How to Serve with Joy in the Messy Places~Part 1


She wasn’t supposed to die. Not yet. Not Yuli.
               
A mutual Indonesian friend called me with the news. I had just seen Yuli the previous week. We’d talked about things we feared, hoped for, believed in. Life things. As we walked through the monkey park, I tried to understand what she was really saying. And I stumbled through my own thoughts spoken in my second language. 

My vocabulary was so limited back then—over five years ago—though it was fear, not ignorance that halted what I really wanted to say. But no worries, I told myself. I’d get it right another time.
                
And now it was too late. No more chances to hear what it was really like for my sweet friend to live in the shack with her six siblings and nieces and nephews and sometimes, grandparents and aunts and uncles. No more chances to really explain why I’d left all my own family to move to the other side of the world to live as a foreigner, and with her, as a friend.
                
She died at age 20 in a motorcycle accident. Was mourned by her whole neighborhood. Buried among crumbling tombstones that nearly tripped me and my 9-month pregnant belly.
                
Three weeks later, my first baby was born. And I buried the guilt behind new mommyhood enjoyment.
                
The guilt emerged a couple months later when a well-meaning friend made the off-handed comment that I should’ve said more to Yuli. That I’d missed my chance.

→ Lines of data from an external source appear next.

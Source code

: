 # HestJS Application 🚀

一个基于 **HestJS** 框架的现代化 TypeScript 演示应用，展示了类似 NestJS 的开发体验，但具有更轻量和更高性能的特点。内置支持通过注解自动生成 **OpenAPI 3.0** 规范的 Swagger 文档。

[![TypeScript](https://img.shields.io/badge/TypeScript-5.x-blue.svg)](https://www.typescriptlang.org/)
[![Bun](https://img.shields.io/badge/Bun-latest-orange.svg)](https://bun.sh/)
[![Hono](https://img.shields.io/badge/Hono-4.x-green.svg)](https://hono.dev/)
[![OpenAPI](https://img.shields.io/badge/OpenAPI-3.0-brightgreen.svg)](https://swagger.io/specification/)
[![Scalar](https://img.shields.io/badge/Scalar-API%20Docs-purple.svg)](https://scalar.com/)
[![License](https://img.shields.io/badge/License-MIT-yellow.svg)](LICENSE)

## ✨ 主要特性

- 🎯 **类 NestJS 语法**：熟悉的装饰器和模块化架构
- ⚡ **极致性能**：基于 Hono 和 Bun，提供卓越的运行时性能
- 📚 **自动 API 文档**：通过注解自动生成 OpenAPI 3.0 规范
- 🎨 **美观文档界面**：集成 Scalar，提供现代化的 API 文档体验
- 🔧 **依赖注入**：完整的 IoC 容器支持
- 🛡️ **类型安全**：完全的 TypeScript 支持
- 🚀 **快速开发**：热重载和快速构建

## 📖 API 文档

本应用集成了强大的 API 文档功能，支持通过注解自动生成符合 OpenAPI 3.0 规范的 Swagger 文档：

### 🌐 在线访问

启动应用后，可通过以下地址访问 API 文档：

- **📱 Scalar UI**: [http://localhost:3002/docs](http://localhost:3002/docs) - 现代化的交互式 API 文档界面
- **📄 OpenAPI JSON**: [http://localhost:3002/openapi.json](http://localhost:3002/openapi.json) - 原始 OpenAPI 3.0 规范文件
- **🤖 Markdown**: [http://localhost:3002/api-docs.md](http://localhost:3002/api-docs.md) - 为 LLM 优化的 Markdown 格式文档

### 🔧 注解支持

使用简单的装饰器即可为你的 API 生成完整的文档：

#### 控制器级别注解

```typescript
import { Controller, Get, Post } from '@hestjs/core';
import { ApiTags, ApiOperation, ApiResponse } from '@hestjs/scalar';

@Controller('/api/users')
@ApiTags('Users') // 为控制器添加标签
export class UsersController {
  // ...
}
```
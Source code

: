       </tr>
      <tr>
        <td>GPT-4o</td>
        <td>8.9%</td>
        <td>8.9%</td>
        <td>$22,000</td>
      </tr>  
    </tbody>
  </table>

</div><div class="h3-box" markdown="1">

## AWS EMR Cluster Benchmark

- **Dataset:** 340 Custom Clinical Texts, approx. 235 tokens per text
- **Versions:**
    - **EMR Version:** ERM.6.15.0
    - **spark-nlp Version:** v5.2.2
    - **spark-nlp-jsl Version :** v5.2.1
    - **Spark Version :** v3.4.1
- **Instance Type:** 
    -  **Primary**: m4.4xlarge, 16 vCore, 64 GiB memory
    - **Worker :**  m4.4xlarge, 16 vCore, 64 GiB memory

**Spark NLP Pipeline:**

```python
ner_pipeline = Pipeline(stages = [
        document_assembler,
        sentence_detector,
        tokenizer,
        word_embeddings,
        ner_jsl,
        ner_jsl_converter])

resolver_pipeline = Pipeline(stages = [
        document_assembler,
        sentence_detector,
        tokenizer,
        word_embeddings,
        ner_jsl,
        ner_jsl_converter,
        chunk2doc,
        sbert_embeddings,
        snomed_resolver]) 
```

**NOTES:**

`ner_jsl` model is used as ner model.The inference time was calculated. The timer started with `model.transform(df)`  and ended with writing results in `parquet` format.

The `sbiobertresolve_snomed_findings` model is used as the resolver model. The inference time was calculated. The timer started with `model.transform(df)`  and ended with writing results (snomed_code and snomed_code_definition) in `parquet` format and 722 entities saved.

I nodded at her words. I felt she was right. I’d feared. And I’d failed.
               
Weeks later, we went back to the States for a six-month break after a 3 ½ year-term in Indonesia. And as I met with friends and family and ate pizza and watched my baby grow into winter clothes, and tried to remember to drive on the right side of the world again, I tried to figure out what to do with the crushing guilt.
                
So, I did what I always do when I don’t know what to do. I walked. And walked. With my baby strapped onto my chest, and with views of the Colorado mountains ablaze with yellow Aspens, and with the crunch of the Indiana winter beneath my feet and with my nose filled with the scent of the Texas spring flowers, I walked. And thought. And talked to God.

And He did that amazing thing that's always hard for me to grasp. He reminded me that He isn’t in the business of pushing guilt on my shoulders. Instead He pressed grace into the broken places of my heart. 

And though He didn’t let me see all the answers, He stuck with me through my doubts.

I returned to Indonesia. To the messiness of ministry. To the heat and the pressure  and the diapers and the hopes and the disappointments. And I continued to walk. And talk. And listen.

I don’t have all the answers. And sometimes my heart aches with the unfairness of so many things. 

But He continues to teach me what I really need to know to serve with joy in the messy places, whether those places are in my home, in my neighborhood, or on my team. What I need to truly believe in order to walk the truth in the midst of confusion. And what I need to remember in order to embrace life in my own heart.